Previous research has suggested that immunoglobulin E (IgE)-mediated events lead to several chronic diseases. We investigated the association between allergic conditions and age-related cataracts in the South Korean adult population.

Methods

A cross-sectional study was performed using data obtained from 1,170 participants aged 40 years or older who were enrolled in the Korean National Health and Nutrition Examination Survey 2010. Multivariable logistic regression was used to examine the relationship between age-related cataracts and allergic conditions, including total serum IgE and allergen-specific serum IgE levels, after adjustment for potential confounders (age, sex, alcohol consumption, smoking, sun exposure, blood pressure, plasma glucose and cholesterol levels, as well as histories of asthma, atopic dermatitis, and rheumatoid arthritis).

Results

After adjusting for potential confounders, the odds ratio (OR) for age-related cataract was greater in participants with higher total serum IgE levels (OR = 1.37; P = 0.044).
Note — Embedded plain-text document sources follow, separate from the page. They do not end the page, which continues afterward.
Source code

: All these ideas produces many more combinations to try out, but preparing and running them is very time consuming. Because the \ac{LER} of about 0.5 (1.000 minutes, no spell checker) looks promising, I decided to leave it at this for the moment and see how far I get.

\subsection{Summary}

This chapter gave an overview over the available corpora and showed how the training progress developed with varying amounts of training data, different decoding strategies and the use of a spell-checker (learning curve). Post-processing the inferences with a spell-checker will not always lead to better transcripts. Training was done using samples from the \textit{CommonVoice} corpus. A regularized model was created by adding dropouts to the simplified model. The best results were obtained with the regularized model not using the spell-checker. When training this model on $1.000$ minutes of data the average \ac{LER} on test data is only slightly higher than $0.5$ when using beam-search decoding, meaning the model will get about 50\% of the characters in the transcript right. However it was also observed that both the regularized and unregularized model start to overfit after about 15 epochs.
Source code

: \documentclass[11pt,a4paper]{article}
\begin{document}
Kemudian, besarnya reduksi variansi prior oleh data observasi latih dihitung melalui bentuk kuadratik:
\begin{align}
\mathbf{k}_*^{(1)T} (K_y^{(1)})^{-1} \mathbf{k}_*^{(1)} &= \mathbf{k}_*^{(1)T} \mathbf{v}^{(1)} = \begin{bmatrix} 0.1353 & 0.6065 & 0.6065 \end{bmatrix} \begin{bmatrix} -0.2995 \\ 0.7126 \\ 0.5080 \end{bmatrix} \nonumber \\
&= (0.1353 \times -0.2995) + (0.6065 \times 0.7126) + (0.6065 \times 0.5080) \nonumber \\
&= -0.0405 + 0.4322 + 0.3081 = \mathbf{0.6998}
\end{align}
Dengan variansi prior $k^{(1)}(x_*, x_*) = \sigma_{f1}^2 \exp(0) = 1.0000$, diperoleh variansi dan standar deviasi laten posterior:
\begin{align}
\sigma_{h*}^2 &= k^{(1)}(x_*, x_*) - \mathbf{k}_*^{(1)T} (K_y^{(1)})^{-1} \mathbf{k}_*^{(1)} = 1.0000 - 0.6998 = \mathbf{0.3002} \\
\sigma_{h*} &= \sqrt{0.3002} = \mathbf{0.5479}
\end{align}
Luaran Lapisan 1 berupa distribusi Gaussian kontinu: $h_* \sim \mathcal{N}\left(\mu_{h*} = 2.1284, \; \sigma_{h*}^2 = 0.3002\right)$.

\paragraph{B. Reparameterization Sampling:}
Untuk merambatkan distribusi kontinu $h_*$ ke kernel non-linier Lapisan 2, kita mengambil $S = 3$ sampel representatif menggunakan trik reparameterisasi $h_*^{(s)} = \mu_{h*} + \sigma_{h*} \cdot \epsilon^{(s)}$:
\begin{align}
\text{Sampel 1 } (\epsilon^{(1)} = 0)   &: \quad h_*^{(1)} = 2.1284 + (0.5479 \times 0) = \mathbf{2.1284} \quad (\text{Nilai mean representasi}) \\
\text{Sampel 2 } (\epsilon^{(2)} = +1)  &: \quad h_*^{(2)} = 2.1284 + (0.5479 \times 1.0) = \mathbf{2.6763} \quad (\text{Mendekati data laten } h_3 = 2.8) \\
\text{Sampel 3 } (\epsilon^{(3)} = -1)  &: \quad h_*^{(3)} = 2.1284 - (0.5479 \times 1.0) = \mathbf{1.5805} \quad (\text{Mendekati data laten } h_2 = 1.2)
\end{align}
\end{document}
In particular, increased IgE levels were significantly associated with nuclear cataract (OR = 1.42; P = 0.032). However, allergen-specific serum IgE levels did not differ significantly between groups. In the trend analysis, no significant relationship was observed between serum IgE and any type of age-related cataract.

Conclusion

Increased total serum IgE level is independently associated with age-related cataracts after adjustment for confounding factors.